→ **Problem to solve**:
Print the lines below exactly, beginning with the one that contains "DESCRIPTION文件描" and stopping after the last line.

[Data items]
= = =

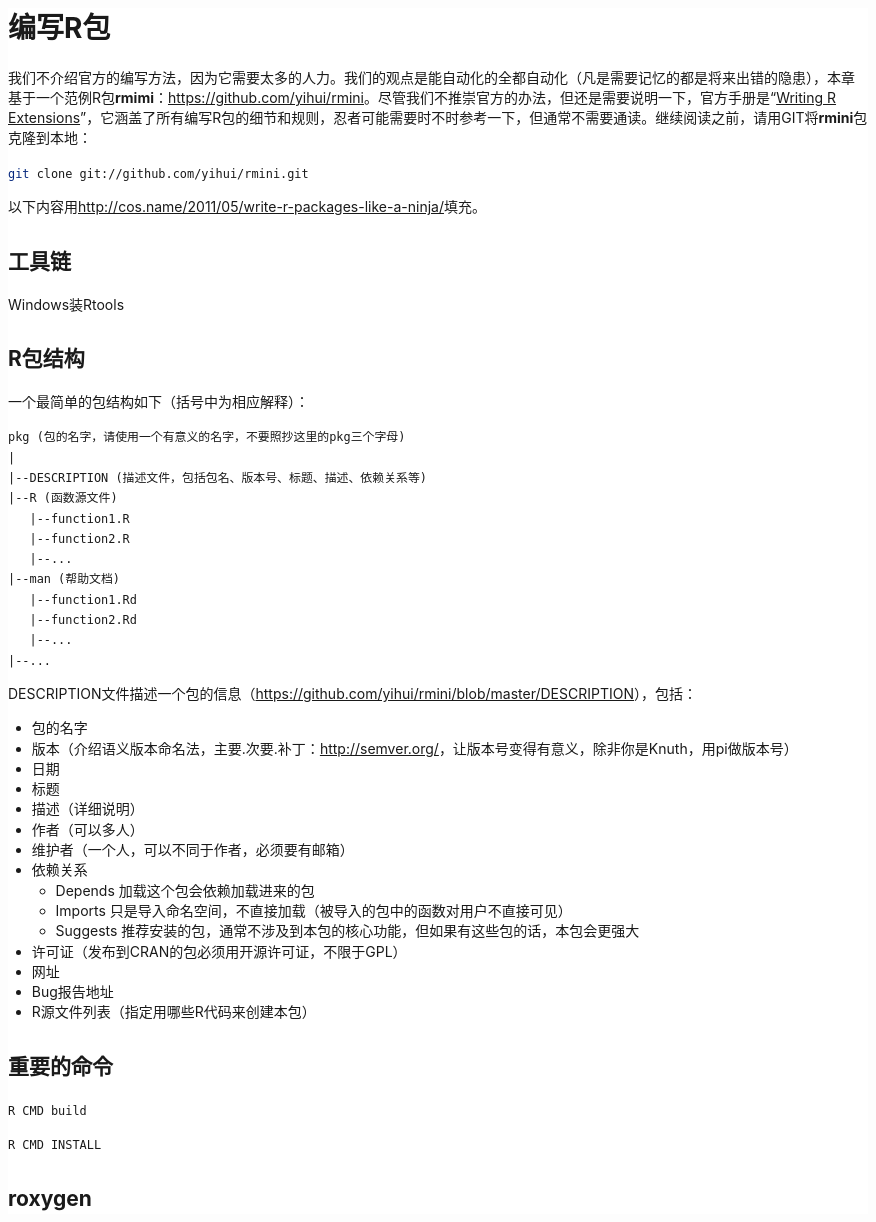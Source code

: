 # 编写R包

我们不介绍官方的编写方法，因为它需要太多的人力。我们的观点是能自动化的全都自动化（凡是需要记忆的都是将来出错的隐患），本章基于一个范例R包**rmimi**：<https://github.com/yihui/rmini>。尽管我们不推崇官方的办法，但还是需要说明一下，官方手册是“[Writing R Extensions](http://cran.r-project.org/doc/manuals/R-exts.html)”，它涵盖了所有编写R包的细节和规则，忍者可能需要时不时参考一下，但通常不需要通读。继续阅读之前，请用GIT将**rmini**包克隆到本地：

```bash
git clone git://github.com/yihui/rmini.git
```

以下内容用<http://cos.name/2011/05/write-r-packages-like-a-ninja/>填充。

## 工具链

Windows装Rtools

## R包结构

一个最简单的包结构如下（括号中为相应解释）：

    pkg (包的名字，请使用一个有意义的名字，不要照抄这里的pkg三个字母)
    |
    |--DESCRIPTION (描述文件，包括包名、版本号、标题、描述、依赖关系等)
    |--R (函数源文件)
       |--function1.R
       |--function2.R
       |--...
    |--man (帮助文档)
       |--function1.Rd
       |--function2.Rd
       |--...
    |--...

DESCRIPTION文件描述一个包的信息（<https://github.com/yihui/rmini/blob/master/DESCRIPTION>），包括：

- 包的名字
- 版本（介绍语义版本命名法，主要.次要.补丁：<http://semver.org/>，让版本号变得有意义，除非你是Knuth，用pi做版本号）
- 日期
- 标题
- 描述（详细说明）
- 作者（可以多人）
- 维护者（一个人，可以不同于作者，必须要有邮箱）
- 依赖关系
  - Depends 加载这个包会依赖加载进来的包
  - Imports 只是导入命名空间，不直接加载（被导入的包中的函数对用户不直接可见）
  - Suggests 推荐安装的包，通常不涉及到本包的核心功能，但如果有这些包的话，本包会更强大
- 许可证（发布到CRAN的包必须用开源许可证，不限于GPL）
- 网址
- Bug报告地址
- R源文件列表（指定用哪些R代码来创建本包）


## 重要的命令

`R CMD build`

`R CMD INSTALL`

## roxygen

= = =

→ **Task answer**:
DESCRIPTION文件描述一个包的信息（<https://github.com/yihui/rmini/blob/master/DESCRIPTION>），包括：

- 包的名字
- 版本（介绍语义版本命名法，主要.次要.补丁：<http://semver.org/>，让版本号变得有意义，除非你是Knuth，用pi做版本号）
- 日期
- 标题
- 描述（详细说明）
- 作者（可以多人）
- 维护者（一个人，可以不同于作者，必须要有邮箱）
- 依赖关系
  - Depends 加载这个包会依赖加载进来的包
  - Imports 只是导入命名空间，不直接加载（被导入的包中的函数对用户不直接可见）
  - Suggests 推荐安装的包，通常不涉及到本包的核心功能，但如果有这些包的话，本包会更强大
- 许可证（发布到CRAN的包必须用开源许可证，不限于GPL）
- 网址
- Bug报告地址
- R源文件列表（指定用哪些R代码来创建本包）


## 重要的命令

`R CMD build`

`R CMD INSTALL`

## roxygen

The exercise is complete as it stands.